About this exercise: Search the records for the string "SieAPIRest". Copy each line where it occurs.

Supplied data:
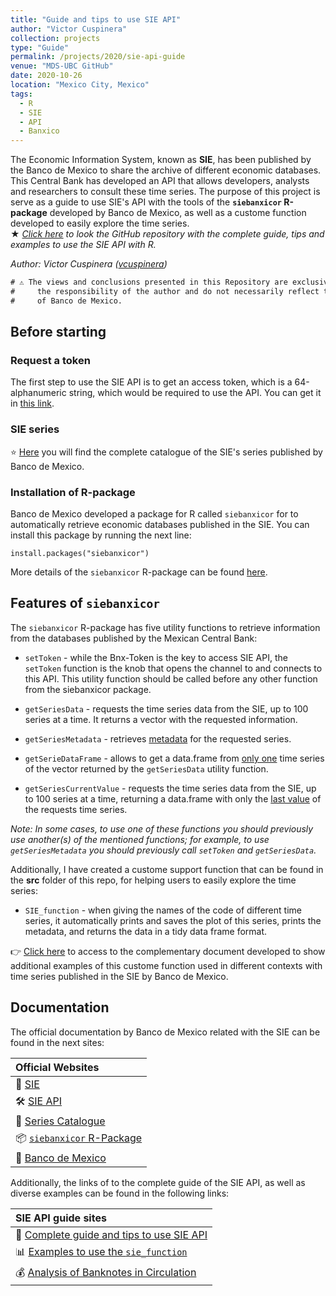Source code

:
 ```yaml
---
title: "Guide and tips to use SIE API"
author: "Victor Cuspinera"
collection: projects
type: "Guide"
permalink: /projects/2020/sie-api-guide
venue: "MDS-UBC GitHub"
date: 2020-10-26
location: "Mexico City, Mexico"
tags:
  - R
  - SIE
  - API
  - Banxico
---
```


The Economic Information System, known as **SIE**, has been published by the Banco de Mexico to share the archive of different economic databases. This Central Bank has developed an API that allows developers, analysts and researchers to consult these time series.  The purpose of this project is serve as a guide to use SIE's API with the tools of the **`siebanxicor` R-package** developed by Banco de Mexico, as well as a custome function developed to easily explore the time series.  
$\bigstar$ *[Click here](https://github.com/vcuspinera/SIE_API_guide) to look the GitHub repository with the complete guide, tips and examples to use the SIE API with R.*  

*Author: Victor Cuspinera ([vcuspinera](https://github.com/vcuspinera))*  

```diff
# ⚠️ The views and conclusions presented in this Repository are exclusively  #
#     the responsibility of the author and do not necessarily reflect those  #
#     of Banco de Mexico.                                                    #
```

## Before starting

### Request a token
The first step to use the SIE API is to get an access token, which is a 64-alphanumeric string, which would be required to use the API. You can get it in [this link](https://www.banxico.org.mx/SieAPIRest/service/v1/token).  

### SIE series

⭐️ [Here](https://www.banxico.org.mx/SieAPIRest/service/v1/doc/catalogoSeries) you will find the complete catalogue of the SIE's series published by Banco de Mexico.

### Installation of R-package
Banco de Mexico developed a package for R called `siebanxicor` for to automatically retrieve economic databases published in the SIE. You can install this package by running the next line:

```{r}
install.packages("siebanxicor")
```

More details of the `siebanxicor` R-package can be found [here](https://cran.r-project.org/web/packages/siebanxicor/siebanxicor.pdf).

## Features of `siebanxicor`

The `siebanxicor` R-package has five utility functions to retrieve information from the databases published by the Mexican Central Bank: 

- `setToken` - while the Bnx-Token is the key to access SIE API, the `setToken` function is the knob that opens the channel to and connects to this API. This utility function should be called before any other function from the siebanxicor package.  

- `getSeriesData` - requests the time series data from the SIE, up to 100 series at a time. It returns a vector with the requested information.  

- `getSeriesMetadata` - retrieves [metadata](https://en.wikipedia.org/wiki/Metadata) for the requested series.  

- `getSerieDataFrame` - allows to get a data.frame from <u>only one</u> time series of the vector returned by the `getSeriesData` utility function.  

- `getSeriesCurrentValue` - requests the time series data from the SIE, up to 100 series at a time, returning a data.frame with only the <u>last value</u> of the requests time series.  

_Note: In some cases, to use one of these functions you should previously use another(s) of the mentioned functions; for example, to use `getSeriesMetadata` you should previously call `setToken` and `getSeriesData`._  

Additionally, I have created a custome support function that can be found in the __src__ folder of this repo, for helping users to easily explore the time series:  

- `SIE_function` - when giving the names of the code of different time series, it automatically prints and saves the plot of this series, prints the metadata, and returns the data in a tidy data frame format.

👉 [Click here](https://github.com/vcuspinera/SIE_API_guide/blob/main/src/SIE_function_examples.pdf) to access to the complementary document developed to show additional examples of this custome function used in different contexts with time series published in the SIE by Banco de Mexico.

## Documentation
The official documentation by Banco de Mexico related with the SIE can be found in the next sites:

| Official Websites|
|:----------|
|📁 [SIE](https://www.banxico.org.mx/SieInternet/defaultEnglish.do) |
|🛠 [SIE API](https://www.banxico.org.mx/SieAPIRest/service/v1/?locale=en)|
|🔎 [Series Catalogue](https://www.banxico.org.mx/SieAPIRest/service/v1/doc/catalogoSeries)|
|📦 [`siebanxicor` R-Package](https://cran.r-project.org/web/packages/siebanxicor/siebanxicor.pdf)|
|📌 [Banco de Mexico](https://www.banxico.org.mx/indexen.html)|

Additionally, the links of to the complete guide of the SIE API, as well as diverse examples can be found in the following links:

| SIE API guide sites|
|:----------|
|📖 [Complete guide and tips to use SIE API](https://github.com/vcuspinera/SIE_API_guide) |
|📊 [Examples to use the `sie_function`](https://github.com/vcuspinera/SIE_API_guide/blob/main/src/SIE_function_examples.pdf)|
|💰 [Analysis of Banknotes in Circulation](https://github.com/vcuspinera/SIE_API_guide/blob/main/src/SIE_banknotes_in_circulation.pdf)|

Your solution:
The first step to use the SIE API is to get an access token, which is a 64-alphanumeric string, which would be required to use the API. You can get it in [this link](https://www.banxico.org.mx/SieAPIRest/service/v1/token).  
⭐️ [Here](https://www.banxico.org.mx/SieAPIRest/service/v1/doc/catalogoSeries) you will find the complete catalogue of the SIE's series published by Banco de Mexico.
|🛠 [SIE API](https://www.banxico.org.mx/SieAPIRest/service/v1/?locale=en)|
|🔎 [Series Catalogue](https://www.banxico.org.mx/SieAPIRest/service/v1/doc/catalogoSeries)|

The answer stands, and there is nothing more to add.